Something in my chest lurched upward, and I pushed it down, hard, with both hands, metaphorically speaking. I was terrified to take it. Terrified to open my hands around something this good when they were still holding the shape of letting go.

Harrison set the speaker in the grass without breaking eye contact, and then he closed what was left of the distance, turning us slightly as he did, so that the eclipse unfolded to my left at the very edge of everything. The moon’s shadow sat across the world like a single, held note. The air was ten degrees colder than it had any right to be.

He took my hands in both of his.

His fingers were warm. His hands were always warm.

“I’ve been so afraid of telling you this,” he said, and his voice was quiet enough that it belonged only to us and the thin, cold air. “And because I haven’t told you, you somehow decided to be gallant and let me go.” He looked at me steadily. “And if you’re ever gallant with me again, Taylor, I’ll make you watch the three-hour director’s cut of every film I’ve ever loved, in silence, without commentary.” The smile came back, brief and gentle. “But it’s my fault. Because I’ve been a coward. And I haven’t told you all the things I wanted you to know. I haven’t told you, so long ago, that it’s not about her. It’s not been about her for weeks.”

He looked down at our hands for a moment, his thumbs moving over my knuckles, slow and deliberate, like he was mapping me.

“I didn’t want to scare you away.”

“You won’t scare me away,” I said. Too fast. A little eager. I didn’t take it back.

Harrison looked up.

For a few seconds, neither of us spoke. The track shifted somewhere below us, the piano of “Brain Damage” giving way to something larger, building, the opening of “Eclipse,” and Harrison’s fingers tightened around mine so suddenly and so surely that I felt it in my sternum.

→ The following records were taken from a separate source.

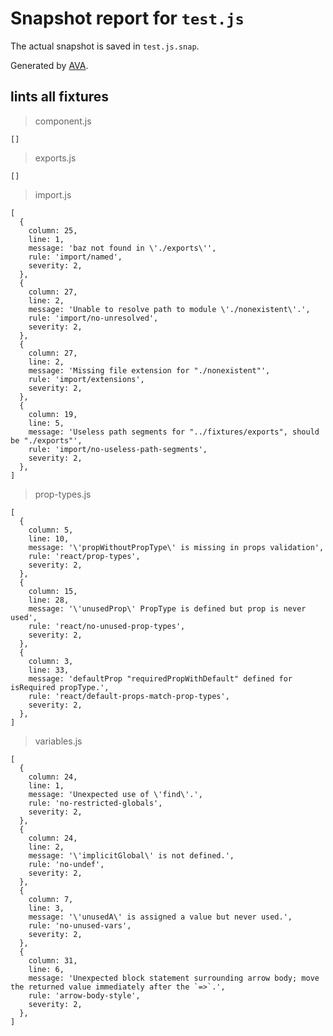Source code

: # Snapshot report for `test.js`

The actual snapshot is saved in `test.js.snap`.

Generated by [AVA](https://ava.li).

## lints all fixtures

> component.js

    []

> exports.js

    []

> import.js

    [
      {
        column: 25,
        line: 1,
        message: 'baz not found in \'./exports\'',
        rule: 'import/named',
        severity: 2,
      },
      {
        column: 27,
        line: 2,
        message: 'Unable to resolve path to module \'./nonexistent\'.',
        rule: 'import/no-unresolved',
        severity: 2,
      },
      {
        column: 27,
        line: 2,
        message: 'Missing file extension for "./nonexistent"',
        rule: 'import/extensions',
        severity: 2,
      },
      {
        column: 19,
        line: 5,
        message: 'Useless path segments for "../fixtures/exports", should be "./exports"',
        rule: 'import/no-useless-path-segments',
        severity: 2,
      },
    ]

> prop-types.js

    [
      {
        column: 5,
        line: 10,
        message: '\'propWithoutPropType\' is missing in props validation',
        rule: 'react/prop-types',
        severity: 2,
      },
      {
        column: 15,
        line: 28,
        message: '\'unusedProp\' PropType is defined but prop is never used',
        rule: 'react/no-unused-prop-types',
        severity: 2,
      },
      {
        column: 3,
        line: 33,
        message: 'defaultProp "requiredPropWithDefault" defined for isRequired propType.',
        rule: 'react/default-props-match-prop-types',
        severity: 2,
      },
    ]

> variables.js

    [
      {
        column: 24,
        line: 1,
        message: 'Unexpected use of \'find\'.',
        rule: 'no-restricted-globals',
        severity: 2,
      },
      {
        column: 24,
        line: 2,
        message: '\'implicitGlobal\' is not defined.',
        rule: 'no-undef',
        severity: 2,
      },
      {
        column: 7,
        line: 3,
        message: '\'unusedA\' is assigned a value but never used.',
        rule: 'no-unused-vars',
        severity: 2,
      },
      {
        column: 31,
        line: 6,
        message: 'Unexpected block statement surrounding arrow body; move the returned value immediately after the `=>`.',
        rule: 'arrow-body-style',
        severity: 2,
      },
    ]

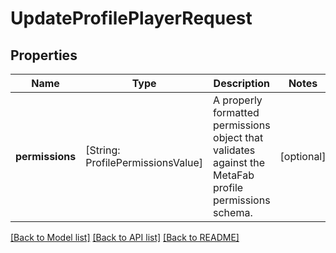 # UpdateProfilePlayerRequest

## Properties
Name | Type | Description | Notes
------------ | ------------- | ------------- | -------------
**permissions** | [String: ProfilePermissionsValue] | A properly formatted permissions object that validates against the MetaFab profile permissions schema. | [optional] 

[[Back to Model list]](../README.md#documentation-for-models) [[Back to API list]](../README.md#documentation-for-api-endpoints) [[Back to README]](../README.md)



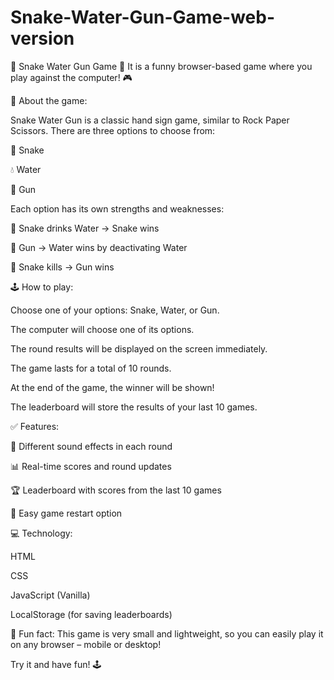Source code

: # Snake-Water-Gun-Game-web-version

🐍 Snake Water Gun Game 🔫
It is a funny browser-based game where you play against the computer! 🎮




🎯 About the game:

Snake Water Gun is a classic hand sign game, similar to Rock Paper Scissors. There are three options to choose from:

🐍 Snake

💧 Water

🔫 Gun




Each option has its own strengths and weaknesses:

🐍 Snake drinks Water → Snake wins

🔫 Gun → Water wins by deactivating Water

🐍 Snake kills → Gun wins




🕹️ How to play:

Choose one of your options: Snake, Water, or Gun.

The computer will choose one of its options.

The round results will be displayed on the screen immediately.

The game lasts for a total of 10 rounds.

At the end of the game, the winner will be shown!

The leaderboard will store the results of your last 10 games.



✅ Features:

🎵 Different sound effects in each round

📊 Real-time scores and round updates

🏆 Leaderboard with scores from the last 10 games

🔁 Easy game restart option




💻 Technology:

HTML

CSS

JavaScript (Vanilla)

LocalStorage (for saving leaderboards)



🧠 Fun fact: This game is very small and lightweight, so you can easily play it on any browser – mobile or desktop!



Try it and have fun! 🕹️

“It’s as simple as this,” he said.

He said it the way he said everything important: without announcement, without performance, dropping it into the space between us like something that had always been there and simply needed to be named.

“Taylor, I love you.” His eyes didn’t move from mine. “I love you more than you can ever know. And I’ll keep telling you that until you believe it. And when that isn’t enough, I’ll show you.” His hands tightened again. “And I’ll keep showing it for as long as I breathe. I swear.”

The words went in slowly. They went down through every layer, every careful wall, every place I’d built a joke or a shrug or a too-casual departure so that nothing could reach the part of me that wanted this exact thing, exactly like this, exactly from him.

I stood in the cold grass at the edge of the worldwhile a solar eclipse happened to my left and Harrison loved me, and I let it be real.

“And I want you to be my boyfriend,” he said, and something in his voice shifted, cracked open a little, warm underneath. “Because you are my boyfriend. You are my world.” A breath. “You are my everything.”

My throat was full of something I didn’t have words for. I’d always had words. That had been the one reliable thing about me, the jokes arriving before the feelings, the punchline already positioned before the pain could land. But standing here, with Harrison’s hands holding mine in the shadow of the moon, I had nothing.

Nothing except the truth of it.

I squeezed his hands, both of them, hard.

“I love you,” I said. My voice came out rougher than I expected, and I didn’t mind. “I love you, Harrison. I have for a long time. I just kept putting other names on it.”